I was standing in a long, long line at the airport, on the way to a girls' trip to Prague, when my former roommate Gretchen noticed a family of dandelion-haired little girls a few serpentines ahead of us. "That's what your kids will look like," she said.

That's certainly how I looked as a kid--white-blonde hair in all directions--but that's not how my kids would look. I was dating my future fiance, my future husband, my future baby-daddy at the time, and Krystian is Puerto Rican, with thick, black wavy hair. "Is it racist," I asked Gretchen as the line dragged on, "that I'm a little sad that my kids won't look just like me?"

Five years later, and I have a non-theoretical daughter, who doesn't look just like me (and, for that matter, doesn't look exactly like Krystian, either) and I'm extremely grateful for it.
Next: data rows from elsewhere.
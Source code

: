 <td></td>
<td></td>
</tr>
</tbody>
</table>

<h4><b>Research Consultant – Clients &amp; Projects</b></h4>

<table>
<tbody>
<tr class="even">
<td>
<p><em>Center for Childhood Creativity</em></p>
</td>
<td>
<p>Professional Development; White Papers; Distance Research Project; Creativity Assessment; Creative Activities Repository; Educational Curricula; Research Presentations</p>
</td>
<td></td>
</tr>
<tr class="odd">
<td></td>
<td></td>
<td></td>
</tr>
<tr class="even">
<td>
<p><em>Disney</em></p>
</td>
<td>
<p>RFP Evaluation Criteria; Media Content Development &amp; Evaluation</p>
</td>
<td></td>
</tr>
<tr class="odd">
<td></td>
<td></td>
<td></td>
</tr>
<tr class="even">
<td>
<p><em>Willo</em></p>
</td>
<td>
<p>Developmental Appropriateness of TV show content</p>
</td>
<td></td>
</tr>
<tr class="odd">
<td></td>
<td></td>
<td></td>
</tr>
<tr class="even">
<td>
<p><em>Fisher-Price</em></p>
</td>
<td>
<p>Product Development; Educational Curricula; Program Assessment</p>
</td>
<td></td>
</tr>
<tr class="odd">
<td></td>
There's nothing wrong with little blondies, but let me explain why having a daughter who doesn't look just like me has taken me on a philosophical journey into motherhood itself.

When I was buying baby clothes, I bought a lot of grey. Partially because grey is cool, but also because I look great in grey. And black. And pale blue. But when I put the little Lulu loaf in those grey clothes, they did not look great on her. Because she doesn't look just like me. She looks great, I came to find out, in other colors, some colors I can't pull off, like tangerine, white, and her signature color, mustard.

Turns out she is a dandelion girl, after all.


This superficial realization, that Lucia looks good in yellow, while I look good in grey, creates a healthy distinction: Lucia is not just a little Mary.

When I found out I was pregnant with a girl, I thought of all my friends who have deep-rooted issues with their mothers (Not me.), and spent a few hours digging into why the daughter-mother relationship can be so tricky. A big part of it keeps coming back to that important distinction that mothers and daughters are different people with different interests and strengths.

Lucia may some day have interests that have never crossed my mind before, like chess, softball, or hair-styling. She may even have interests that absolutely flummox me. Devorah Blachor and Peggy Orenstein each have their own insightful (and funny) books about having their preschool daughters inexplicably get swallowed up in princess culture, despite their being careful feminists. These books are addressing a very specific kind of difference, but I think it applies to the bigger issues: What are the things you want to enforce and what differences are you comfortable allowing?

Both Blachor and Orenstein come to a similar conclusion: let the superficials be what they will, but focus on instilling the core values that matter to you--she can get into chess, softball or hairstyling, but I hope she is kind, diligent, and honest in whatever her interests are.

Comments

Beth Hedengren said…
Oh, Mary! I love this so much. Thanks for discussing differences between mothers and daughters. How grateful I am for all my daughters and sons who are each different from me and their dad in totally marvelous ways!
JPS said…
What a lovely reflection, Mary.
Marcee said…
I love hearing your voice and reading your thoughts. I have missed you in my life! Lucia is a full solar flare of sunshine!
In my ninth month of pregnancy, it occurred to me for a small moment that my daughter might have light hair and blue eyes like her dad..."nah!" I immediately thought. Brown is dominant, right? 4 blond haired blue eyed kids later... sometimes people don't know they are mine. But what you said reminds me of something I needed reminding of-- not over-identifying with your child. And part of that is not counting my worth or success as a parent in having a child that does __________________. Holding still during church (or anytime really), being polite (or at least not terribly awkward), etc. That's the real parent trap.